Si l’on veut que la jus­tice res­tau­ra­trice soit autre chose qu’une incan­ta­tion ou un faire-valoir, si l’on sou­haite en faire l’un des pivots de la réac­tion à la déviance, il convient à la fois de lui lais­ser les cou­dées franches, mais aus­si d’en­ga­ger un vaste mou­ve­ment réflexif. Car ce type de pra­tique, fon­dé sur un va-et-vient per­ma­nent entre pra­tiques et théo­ries ne peut s’ap­puyer sur un code fon­da­teur, il doit se déve­lop­per à la manière d’une recherche-action en quête per­ma­nente de son équi­libre et de nou­veaux développements.

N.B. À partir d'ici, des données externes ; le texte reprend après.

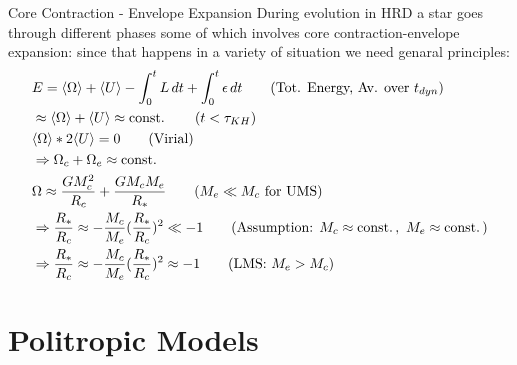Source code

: \begin{frame}{Core Contraction - Envelope Expansion}
    During evolution in HRD a star goes through different phases some of which involves core contraction-envelope expansion: since that happens in a variety of situation we need genaral principles:
    \begin{align*}
        &E=\exv{\Omega}+\exv{U}-\int_0^tL\,dt+\int_0^t\epsilon\,dt\tag{Tot. Energy, Av. over $t_{dyn}$}\\
        &\approx\exv{\Omega}+\exv{U}\approx\const{}\tag{$t<\tkh{}$}\\
        &\exv{\Omega}*2\exv{U}=0\tag{Virial}\\
        &\Rightarrow\Omega_c+\Omega_e\approx\const{}\\
        &\Omega\approx \frac{GM_c^2}{R_c}+\frac{GM_cM_e}{R_*}\tag{$M_e\ll M_c$ for UMS}\\
        &\Rightarrow \frac{R_*}{R_c}\approx-\frac{M_c}{M_e}(\frac{R_*}{R_c})^2\ll-1\tag{Assumption: $M_c\approx\const{},\ M_e\approx\const{}$}\\
        &\Rightarrow \frac{R_*}{R_c}\approx-\frac{M_c}{M_e}(\frac{R_*}{R_c})^2\approx-1\tag{LMS: $M_e>M_c$}
    \end{align*}
\end{frame}

\section{Politropic Models}

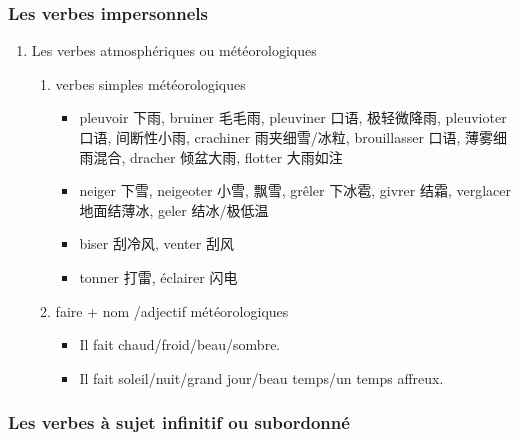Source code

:\documentclass[UTF8]{report}
\begin{document}
\subsubsection{Les verbes impersonnels}
\begin{enumerate}
    \item Les verbes atmosphériques ou météorologiques
    \begin{enumerate}
        \item verbes simples météorologiques
        \begin{itemize}
            \item pleuvoir 下雨, bruiner 毛毛雨, pleuviner 口语, 极轻微降雨, pleuvioter 口语, 间断性小雨, crachiner 雨夹细雪/冰粒, brouillasser 口语, 薄雾细雨混合, dracher 倾盆大雨, flotter 大雨如注
            \item neiger 下雪, neigeoter 小雪, 飘雪, grêler 下冰雹, givrer 结霜, verglacer 地面结薄冰, geler 结冰/极低温
            \item biser 刮冷风, venter 刮风
            \item tonner 打雷, éclairer 闪电
        \end{itemize}
        \item faire + nom /adjectif météorologiques
        \begin{itemize}
            \item Il fait chaud/froid/beau/sombre.
            \item Il fait soleil/nuit/grand jour/beau temps/un temps affreux.
        \end{itemize}
    \end{enumerate}
\end{enumerate}

\subsubsection{Les verbes à sujet infinitif ou subordonné}
\end{document}
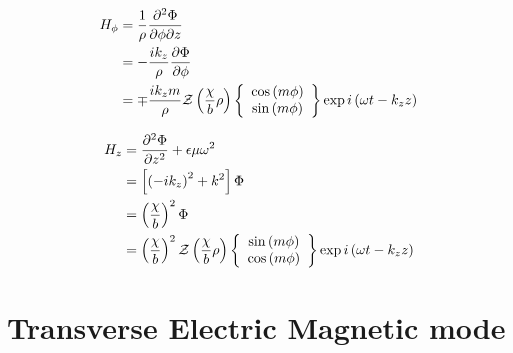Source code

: \documentclass[twoside, a4paper]{article}
\begin{document}
\begin{align*}
H_\phi & = \frac{1}{\rho} \frac{\partial^2 \Phi}{\partial \phi \partial z} \\
& = - \frac{i k_z}{\rho} \frac{\partial \Phi}{\partial \phi} \\
& = \mp \frac{i k_z m}{\rho} 
	\mathcal{Z} \left( \frac{\chi}{b} \rho \right)
	\left\{
	\begin{array}{c}
		\cos \left( m \phi \right) \\
		\sin \left( m \phi \right)
	\end{array}
	\right\}
	\exp i \left( \omega t - k_z z \right)
\end{align*}

\begin{align*}
H_z & = \frac{\partial^2 \Phi}{\partial z^2} + \epsilon \mu \omega^2 \\
	& = \left[ \left( - i k_z \right)^2 + k^2 \right] \Phi \\
	& = \left( \frac{\chi}{b} \right)^2 \Phi \\
	& = \left( \frac{\chi}{b} \right)^2
	\mathcal{Z} \left( \frac{\chi}{b} \rho \right)
	\left\{
	\begin{array}{c}
		\sin \left( m \phi \right) \\
		\cos \left( m \phi \right)
	\end{array}
	\right\}
	\exp i \left( \omega t - k_z z \right)
\end{align*}

\section{Transverse Electric Magnetic mode}
\label{sec:TEM}
\end{document}
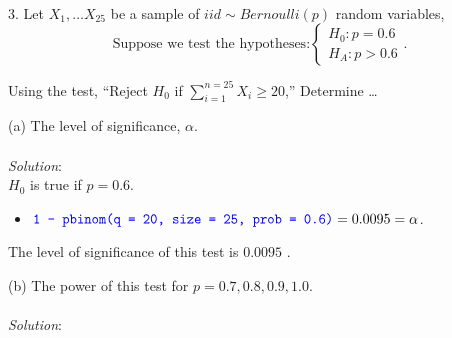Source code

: \documentclass[12pt]{article}
\newcommand{\XB}{\color{black}}
\newcommand{\XBB}{\color{blue}}
\newcommand{\ds}{\displaystyle}
\begin{document}
\newpage
\XBB\hrulefill\XB \\

3. Let $ \ds X_{1}, \dots X_{25} $ be a sample of $ iid \sim Bernoulli(p) $ random variables, \\

\[
    \text{Suppose we test the hypotheses:}
    \left\{
        \begin{array}{rl}
            H_{0} : p = 0.6 \\
            H_{A} : p > 0.6
        \end{array}.
    \right.
\]

Using the test, ``Reject $ H_{0} $ if $ \ds \sum_{i=1}^{n=25} X_{i} \ge 20 $,'' Determine \dots \\

\XBB\hrulefill\XB
\vspace{5mm}

(a) The level of significance, $ \alpha $. \\
\vspace{2.5mm} \\
\textit{Solution}:
\vspace{2.5mm} \\

\noindent
$ H_{0} $ is true if $ p = 0.6 $. \\

\begin{itemize}
    \item $ \ds {\XBB \texttt{1 - pbinom(q = 20, size = 25, prob = 0.6)}} = 0.0095 = \alpha $.
\end{itemize}

\noindent
The level of significance of this test is $ 0.0095 $ . \\

\vspace{2.5mm}

(b) The power of this test for $ p = 0.7, 0.8, 0.9, 1.0 $.  \\
\vspace{2.5mm} \\
\textit{Solution}:
\vspace{2.5mm} \\
\end{document}
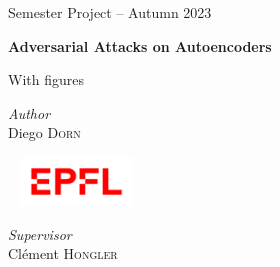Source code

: \begin{titlepage}
\begin{center}
    \Large
    \textsf{Semester Project -- Autumn 2023}

    \vspace{1em}

    \textbf{\textsf{
        \Huge
        Adversarial Attacks on Autoencoders
    }}

    \begin{center}
        With  figures
    \end{center}


    \vfill

    \begin{center}
        \normalsize
        \scalebox{0.8}{
        }
    \end{center}

    \vfill


    \begin{minipage}{0.3\textwidth}
        \textit{Author} \\
        Diego \textsc{Dorn}
    \end{minipage}
    ~
    \includegraphics[width=3cm]{epfl.png}
    ~
    \begin{minipage}{0.3\textwidth}
        \begin{flushright}
            \textit{Supervisor} \\
            Clément \textsc{Hongler}
        \end{flushright}
    \end{minipage}
    \vspace{1cm}

    \vspace*{-3cm}
\end{center}
\end{titlepage}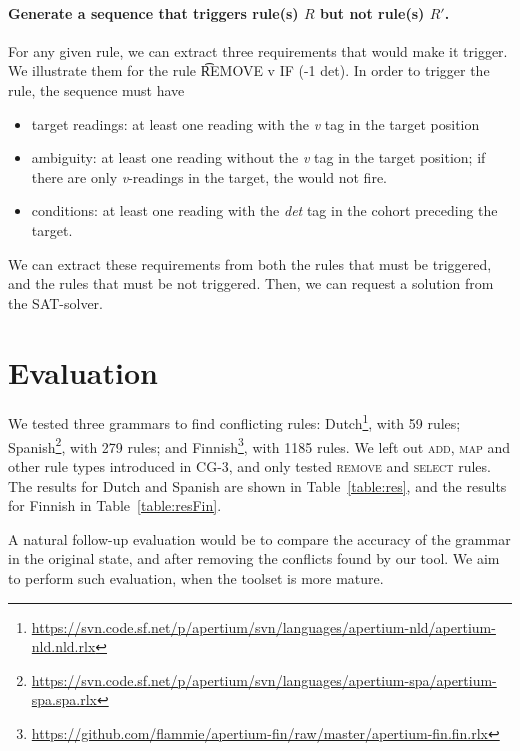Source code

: {{\paragraph{Generate a sequence that triggers rule(s) $R$ but not rule(s) $R'$.}
For any given rule, we can extract three requirements that would make it trigger. We illustrate them for the rule \t{REMOVE v IF (-1 det)}. In order to trigger the rule, the sequence must have
\begin{itemize}
\item target readings: at least one reading with the \emph{v} tag in the target position
\item ambiguity: at least one reading without the \emph{v} tag in the target position; if there are only \emph{v}-readings in the target, the would not fire.
\item conditions: at least one reading with the \emph{det} tag in the cohort preceding the target.
\end{itemize}

We can extract these requirements from both the rules that must be triggered, and the rules that must be not triggered. Then, we can request a solution from the SAT-solver.

\section{Evaluation}
\label{sec:eval}

We tested three grammars to find conflicting rules: 
Dutch\footnote{\scriptsize{\url{https://svn.code.sf.net/p/apertium/svn/languages/apertium-nld/apertium-nld.nld.rlx}}},
with 59 rules; 
Spanish\footnote{\scriptsize{\url{https://svn.code.sf.net/p/apertium/svn/languages/apertium-spa/apertium-spa.spa.rlx}}},
with 279 rules; and 
Finnish\footnote{\scriptsize{\url{https://github.com/flammie/apertium-fin/raw/master/apertium-fin.fin.rlx}}},
with 1185 rules. We left out \textsc{add}, \textsc{map} and other rule
types introduced in CG-3, and only tested \textsc{remove} and \textsc{select} rules.
The results for Dutch and Spanish are shown in Table~\ref{table:res},
and the results for Finnish in Table~\ref{table:resFin}.

A natural follow-up evaluation would be to compare the accuracy of the
grammar in the original state, and after removing the conflicts found
by our tool. We aim to perform such evaluation, when the toolset is more mature.




}}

Il faut en effet prendre garde : si le mou­ve­ment venait à se figer en une pra­tique indis­cu­tée parce qu’in­dis­cu­table, il se rédui­rait pro­gres­si­ve­ment à l’ap­pli­ca­tion méca­nique d’une idéo­lo­gie qui, autour de man­tras tels que la res­pon­sa­bi­li­sa­tion, l’ac­ti­va­tion, la mise en mou­ve­ment, la ges­tion de Soi, l’a­dap­ta­tion ou la par­ti­ci­pa­tion, nous pro­mettent l’é­pa­nouis­se­ment par la mobi­li­té, le bon­heur dans une hyper­ki­né­sie non pro­blé­ma­ti­sée1. N’ou­blions pas non plus que, si nous fai­sons de la jus­tice res­tau­ra­trice un bien abso­lu, nous ne serons pas loin de dési­gner du doigt ceux qui sont inca­pables de la remise en ques­tion qu’elle implique comme l’in­car­na­tion d’un mal tout aus­si absolu.

Mais il faut recon­naitre, à ce stade du déve­lop­pe­ment de la jus­tice res­tau­ra­trice, que ce mou­ve­ment, s’il ne put tou­jours se pré­ser­ver d’un cer­tain lyrisme révo­lu­tion­naire, a fait la preuve, dès ses pre­miers pas, d’une remar­quable capa­ci­té de réflexion cri­tique, laquelle a sin­gu­liè­re­ment éle­vé le débat.

  1. À ce pro­pos, voir Chr. Mincke, « Mobi­li­té et jus­tice pénale. Nou­velle idéo­lo­gie, nou­velles pra­tiques ? », Dix ans de mai­sons de Jus­tice, bilan et pers­pec­tives. Actes du col­loque des 2 et 3 décembre 2009, 2011, à paraitre.